FANSe3 Features

Extreme speed

FANSe3 is optimized for the dual Ring bus structure of Intel Xeon E5-V2/V3/V4 CPUs and the mesh structures of Intel Xeon Scalable / AMD Epyc CPUs. It is optimized for the many-core environment and achieved very high parallelization efficiency. Usually the hard-disk I/O is the bottleneck, especially for the applications except the WGS.

The mapping speed: 1 hour for a 30x human whole genome sequencing, 1 minute for a 50x human whole exome sequencing, 1-2 seconds for a human transciptome sequencing. Click here to see the literature of "transcriptome sequencing in seconds" (Liu et al., Nucleic Acids Research 2017).

Inherited the extremely high accuracy and robustness from FANSe2, FANSe3 is 30-1200x faster than FANSe2 in most cases. A lot of other features are also included in the FANSe3, e.g. efficient indel support, unique mapping, efficient unmasked reference genome support, direct read trimming.

 

Accuracy and experimental verifiability

FANSe3 inherited the extreme accuracy. It is the only mapping algorithm with mathematical estimation on accuracy (See the FANSe1 and FANSe2 papers for mathematical deduction). In most cases, the miss rate of FANSe3 can be robustly as low as 1e-6. In most clinical cases (e.g. SNV) the miss rate would be mathematically ZERO (boundary conditions see the FANSe2 paper).

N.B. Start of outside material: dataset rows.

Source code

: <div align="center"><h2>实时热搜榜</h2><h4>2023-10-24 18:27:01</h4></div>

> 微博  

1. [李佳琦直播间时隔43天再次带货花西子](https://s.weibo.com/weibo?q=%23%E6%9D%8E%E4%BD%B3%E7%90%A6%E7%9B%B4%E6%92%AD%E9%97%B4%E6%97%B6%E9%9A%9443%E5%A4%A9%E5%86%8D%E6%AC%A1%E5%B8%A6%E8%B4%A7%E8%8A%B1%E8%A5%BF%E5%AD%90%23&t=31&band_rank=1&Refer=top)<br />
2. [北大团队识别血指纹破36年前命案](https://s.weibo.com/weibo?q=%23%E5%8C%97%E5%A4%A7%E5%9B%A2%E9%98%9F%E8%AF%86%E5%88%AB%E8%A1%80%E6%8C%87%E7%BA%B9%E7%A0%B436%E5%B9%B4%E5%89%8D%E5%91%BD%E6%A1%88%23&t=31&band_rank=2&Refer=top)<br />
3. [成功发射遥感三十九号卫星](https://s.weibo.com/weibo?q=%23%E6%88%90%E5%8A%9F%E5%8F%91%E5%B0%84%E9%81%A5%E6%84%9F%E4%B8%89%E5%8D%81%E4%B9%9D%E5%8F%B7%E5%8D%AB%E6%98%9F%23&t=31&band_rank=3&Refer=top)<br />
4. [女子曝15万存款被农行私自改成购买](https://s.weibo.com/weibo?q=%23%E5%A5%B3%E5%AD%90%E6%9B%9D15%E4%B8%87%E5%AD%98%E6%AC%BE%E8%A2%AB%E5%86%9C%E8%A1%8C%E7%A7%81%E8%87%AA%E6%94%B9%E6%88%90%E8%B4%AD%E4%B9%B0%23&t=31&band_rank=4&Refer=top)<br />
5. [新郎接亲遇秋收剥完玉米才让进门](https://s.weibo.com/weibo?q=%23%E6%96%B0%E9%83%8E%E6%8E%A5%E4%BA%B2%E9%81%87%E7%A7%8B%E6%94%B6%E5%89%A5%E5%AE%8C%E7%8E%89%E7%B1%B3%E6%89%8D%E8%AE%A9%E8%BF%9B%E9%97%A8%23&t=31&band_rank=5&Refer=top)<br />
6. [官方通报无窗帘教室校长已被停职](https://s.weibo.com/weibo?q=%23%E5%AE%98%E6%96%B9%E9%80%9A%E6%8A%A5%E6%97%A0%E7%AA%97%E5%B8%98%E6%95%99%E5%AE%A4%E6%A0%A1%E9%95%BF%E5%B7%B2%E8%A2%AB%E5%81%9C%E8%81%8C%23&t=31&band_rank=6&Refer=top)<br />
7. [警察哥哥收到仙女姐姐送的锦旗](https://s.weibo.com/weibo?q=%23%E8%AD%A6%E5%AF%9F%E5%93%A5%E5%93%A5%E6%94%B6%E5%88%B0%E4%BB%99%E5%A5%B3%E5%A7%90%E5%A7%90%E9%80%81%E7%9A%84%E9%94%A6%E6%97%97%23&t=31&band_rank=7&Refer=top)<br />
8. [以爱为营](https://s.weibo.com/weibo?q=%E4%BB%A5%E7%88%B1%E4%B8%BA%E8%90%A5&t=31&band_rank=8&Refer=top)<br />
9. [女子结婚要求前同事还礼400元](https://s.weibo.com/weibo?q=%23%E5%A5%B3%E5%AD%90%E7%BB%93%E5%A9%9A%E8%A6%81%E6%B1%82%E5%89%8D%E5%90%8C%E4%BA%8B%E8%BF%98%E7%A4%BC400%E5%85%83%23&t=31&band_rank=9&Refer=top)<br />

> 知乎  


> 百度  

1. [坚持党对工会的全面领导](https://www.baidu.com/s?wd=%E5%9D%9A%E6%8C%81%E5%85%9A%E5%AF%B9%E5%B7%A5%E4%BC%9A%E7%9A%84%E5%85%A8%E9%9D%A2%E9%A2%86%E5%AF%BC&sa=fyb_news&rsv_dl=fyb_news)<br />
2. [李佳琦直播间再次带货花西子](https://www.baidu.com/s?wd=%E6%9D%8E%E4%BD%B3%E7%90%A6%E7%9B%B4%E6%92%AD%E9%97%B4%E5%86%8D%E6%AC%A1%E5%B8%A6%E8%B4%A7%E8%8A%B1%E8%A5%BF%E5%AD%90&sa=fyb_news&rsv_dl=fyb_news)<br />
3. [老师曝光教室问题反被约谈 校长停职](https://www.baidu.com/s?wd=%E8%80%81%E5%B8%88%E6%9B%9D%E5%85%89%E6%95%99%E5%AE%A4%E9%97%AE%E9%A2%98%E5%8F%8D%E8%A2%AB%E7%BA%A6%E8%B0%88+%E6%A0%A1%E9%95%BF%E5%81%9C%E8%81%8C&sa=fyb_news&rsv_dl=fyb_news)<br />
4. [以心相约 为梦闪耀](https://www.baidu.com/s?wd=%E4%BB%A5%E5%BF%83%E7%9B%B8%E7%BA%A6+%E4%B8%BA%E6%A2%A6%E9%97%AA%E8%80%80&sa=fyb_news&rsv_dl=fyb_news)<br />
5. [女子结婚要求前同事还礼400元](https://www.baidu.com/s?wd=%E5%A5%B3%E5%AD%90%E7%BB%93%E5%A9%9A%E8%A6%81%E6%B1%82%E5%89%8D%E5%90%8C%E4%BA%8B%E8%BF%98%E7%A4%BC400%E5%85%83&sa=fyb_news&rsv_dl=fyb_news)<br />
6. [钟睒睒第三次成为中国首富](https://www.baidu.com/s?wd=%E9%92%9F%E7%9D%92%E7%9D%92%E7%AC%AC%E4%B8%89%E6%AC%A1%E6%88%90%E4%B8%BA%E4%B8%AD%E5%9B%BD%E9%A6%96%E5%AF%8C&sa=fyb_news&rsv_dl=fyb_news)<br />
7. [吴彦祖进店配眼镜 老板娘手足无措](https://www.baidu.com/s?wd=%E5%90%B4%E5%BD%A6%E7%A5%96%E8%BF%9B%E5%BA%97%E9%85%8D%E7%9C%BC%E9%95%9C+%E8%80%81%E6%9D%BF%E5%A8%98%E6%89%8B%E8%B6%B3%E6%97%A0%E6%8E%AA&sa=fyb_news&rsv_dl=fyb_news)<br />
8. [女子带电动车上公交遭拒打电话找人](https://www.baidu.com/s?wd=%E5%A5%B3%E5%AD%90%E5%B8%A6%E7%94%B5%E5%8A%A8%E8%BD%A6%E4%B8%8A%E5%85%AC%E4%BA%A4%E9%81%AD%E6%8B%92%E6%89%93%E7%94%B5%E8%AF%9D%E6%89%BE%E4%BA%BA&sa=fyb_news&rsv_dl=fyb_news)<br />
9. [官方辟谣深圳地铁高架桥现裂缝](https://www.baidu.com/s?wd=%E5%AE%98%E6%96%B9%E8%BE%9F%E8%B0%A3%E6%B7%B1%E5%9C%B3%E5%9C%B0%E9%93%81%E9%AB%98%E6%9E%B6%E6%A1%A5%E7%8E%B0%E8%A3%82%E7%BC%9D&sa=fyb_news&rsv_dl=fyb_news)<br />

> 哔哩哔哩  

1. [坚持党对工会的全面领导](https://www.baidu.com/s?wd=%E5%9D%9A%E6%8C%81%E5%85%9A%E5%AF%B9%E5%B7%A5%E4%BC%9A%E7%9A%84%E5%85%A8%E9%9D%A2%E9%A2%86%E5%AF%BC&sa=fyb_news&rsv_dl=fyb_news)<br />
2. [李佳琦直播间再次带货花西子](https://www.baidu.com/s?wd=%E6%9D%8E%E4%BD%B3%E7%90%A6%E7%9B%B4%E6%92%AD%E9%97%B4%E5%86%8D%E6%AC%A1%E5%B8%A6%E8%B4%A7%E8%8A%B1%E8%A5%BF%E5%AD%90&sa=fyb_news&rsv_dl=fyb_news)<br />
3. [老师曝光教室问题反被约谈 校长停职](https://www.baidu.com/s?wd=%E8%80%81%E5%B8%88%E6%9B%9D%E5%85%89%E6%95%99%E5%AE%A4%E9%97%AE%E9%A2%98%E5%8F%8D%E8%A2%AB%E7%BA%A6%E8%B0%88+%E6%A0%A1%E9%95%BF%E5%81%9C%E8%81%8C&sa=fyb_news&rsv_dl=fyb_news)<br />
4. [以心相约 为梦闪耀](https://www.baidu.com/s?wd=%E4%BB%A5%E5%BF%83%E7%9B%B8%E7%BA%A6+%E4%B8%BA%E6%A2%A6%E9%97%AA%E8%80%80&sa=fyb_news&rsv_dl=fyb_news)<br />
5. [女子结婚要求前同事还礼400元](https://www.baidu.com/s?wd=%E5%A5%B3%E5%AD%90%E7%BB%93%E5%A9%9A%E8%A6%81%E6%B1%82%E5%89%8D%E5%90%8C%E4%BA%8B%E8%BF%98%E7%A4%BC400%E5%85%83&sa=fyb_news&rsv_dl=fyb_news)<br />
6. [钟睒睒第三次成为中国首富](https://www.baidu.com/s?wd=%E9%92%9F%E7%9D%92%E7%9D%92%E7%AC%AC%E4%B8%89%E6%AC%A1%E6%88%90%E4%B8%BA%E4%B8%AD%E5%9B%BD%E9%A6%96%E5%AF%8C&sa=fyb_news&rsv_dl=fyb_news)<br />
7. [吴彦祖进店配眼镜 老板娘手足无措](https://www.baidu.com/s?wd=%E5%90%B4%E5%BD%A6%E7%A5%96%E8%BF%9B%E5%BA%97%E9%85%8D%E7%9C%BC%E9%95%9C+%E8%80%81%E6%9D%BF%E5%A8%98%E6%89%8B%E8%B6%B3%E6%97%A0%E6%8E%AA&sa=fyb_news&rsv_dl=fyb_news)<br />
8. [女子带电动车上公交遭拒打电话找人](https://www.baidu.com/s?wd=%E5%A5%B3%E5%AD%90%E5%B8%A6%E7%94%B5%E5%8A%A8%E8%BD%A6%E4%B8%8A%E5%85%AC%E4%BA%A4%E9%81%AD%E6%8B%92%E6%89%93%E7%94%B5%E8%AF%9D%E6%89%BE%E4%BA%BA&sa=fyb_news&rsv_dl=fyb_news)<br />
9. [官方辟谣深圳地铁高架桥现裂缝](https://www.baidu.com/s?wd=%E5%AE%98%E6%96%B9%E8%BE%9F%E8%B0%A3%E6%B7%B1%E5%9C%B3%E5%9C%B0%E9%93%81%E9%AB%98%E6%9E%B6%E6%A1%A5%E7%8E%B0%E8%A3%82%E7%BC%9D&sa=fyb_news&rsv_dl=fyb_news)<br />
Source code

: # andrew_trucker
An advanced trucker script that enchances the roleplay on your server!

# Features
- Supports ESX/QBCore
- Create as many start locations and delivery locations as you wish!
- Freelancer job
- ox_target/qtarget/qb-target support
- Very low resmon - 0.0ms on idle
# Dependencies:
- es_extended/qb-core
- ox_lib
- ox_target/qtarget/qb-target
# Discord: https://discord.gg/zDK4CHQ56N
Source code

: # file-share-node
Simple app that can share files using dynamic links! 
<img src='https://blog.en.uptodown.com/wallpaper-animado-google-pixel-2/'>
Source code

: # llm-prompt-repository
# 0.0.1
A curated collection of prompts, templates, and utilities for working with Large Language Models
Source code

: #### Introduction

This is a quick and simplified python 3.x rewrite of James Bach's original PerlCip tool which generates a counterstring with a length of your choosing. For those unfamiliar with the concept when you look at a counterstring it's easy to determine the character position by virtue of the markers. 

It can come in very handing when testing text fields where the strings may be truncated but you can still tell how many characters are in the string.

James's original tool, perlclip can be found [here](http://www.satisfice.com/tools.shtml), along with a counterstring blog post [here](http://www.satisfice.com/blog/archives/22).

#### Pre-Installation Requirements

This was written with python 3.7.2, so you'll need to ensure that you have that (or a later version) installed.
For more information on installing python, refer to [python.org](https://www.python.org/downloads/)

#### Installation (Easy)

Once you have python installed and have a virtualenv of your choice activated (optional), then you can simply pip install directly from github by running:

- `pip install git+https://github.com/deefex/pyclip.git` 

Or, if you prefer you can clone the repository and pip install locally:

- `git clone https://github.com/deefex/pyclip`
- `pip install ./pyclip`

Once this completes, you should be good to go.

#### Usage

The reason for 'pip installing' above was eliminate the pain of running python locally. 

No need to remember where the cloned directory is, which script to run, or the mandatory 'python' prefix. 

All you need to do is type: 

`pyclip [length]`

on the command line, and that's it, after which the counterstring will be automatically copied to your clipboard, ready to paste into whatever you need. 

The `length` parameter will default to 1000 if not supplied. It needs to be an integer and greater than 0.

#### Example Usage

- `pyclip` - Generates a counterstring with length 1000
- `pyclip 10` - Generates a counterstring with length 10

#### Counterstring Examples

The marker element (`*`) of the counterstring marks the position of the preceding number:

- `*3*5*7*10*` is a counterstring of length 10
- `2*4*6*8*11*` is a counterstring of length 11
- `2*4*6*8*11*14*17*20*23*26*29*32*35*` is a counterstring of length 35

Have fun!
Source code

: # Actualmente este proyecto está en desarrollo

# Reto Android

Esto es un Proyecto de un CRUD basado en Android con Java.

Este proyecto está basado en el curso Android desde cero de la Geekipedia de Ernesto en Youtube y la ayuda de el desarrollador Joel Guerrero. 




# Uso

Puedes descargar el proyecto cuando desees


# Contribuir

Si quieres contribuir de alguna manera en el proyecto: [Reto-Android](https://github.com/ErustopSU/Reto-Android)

Here is a brief list of the literatures evidencing extremely high accuracy and experimental verifiability of FANSe series algorithms in various applications, which completely outperformed or even overwhelmed other algorithms:

  • DNA sequencing: SNV calling and genome correction. 1994 positions verified, no false positives and no false negatives at all. (Wu et al, J Proteome Res 2014)
  • mRNA expression: FANSe2 100% verified vs. Bowtie2 0% verified. (Xiao et al., PLoS ONE 2014)
  • Differential gene expression: FANSe3 all verified. (Li et al., Scientific Reports 2017)
  • Splice junction detection: FANSe2splice 80-100% verified vs. TopHat2/Mapsplice2/HISAT2/STAR 0-40% verified. (Mai et al., Scientific Reports 2017)
  • Due to the experimental verifiability, FANSe2 has been intensively used in the transcriptome and translatome analyses of Chromosome-centric Human Proteome Project to provide translational evidence:

     

    Versatility

    FANSe3 accepts multiple input formats, such as FASTQ, FQC (compresed FASTQ, a private format of Chi-Biotech), FASTA, read per line, etc. FANSe3 works best for the reads of 50-500nt long, but accepts shorter (at least 14-nt) and longer reads. It can map reads of all sequencers, including Illumina, Ion Torrent, BGISEQ/MGISEQ, Helicos, PacBio, etc.

    FANSe3 doesn't use any hardware-acceleration features, including SSE2/3, AVX, etc. It is also independent on specific hardware processors like GPU or FPGA. However, FANSe3 is already faster than any GPU/FPGA realization of BWA-based system - and much more accurate (see below). This is a great advantage of deployment in theoretically any systems, especially in national supercomputing centers. For example, we collaborate with the TianHe-2 supercomputer (Guangzhou, China), which can theoretically analyze WES data for all 1.3 billion Chinese population within half a month.

     

    Error tolerance

    Inherited from FANSe2, FANSe3 perfectly supports errors up to 12%. To support higher errors (e.g. for the genome correction), iterative correction strategy could be used to support up to ~25% deviation from the reference sequences (Wu et al, J Proteome Res 2014).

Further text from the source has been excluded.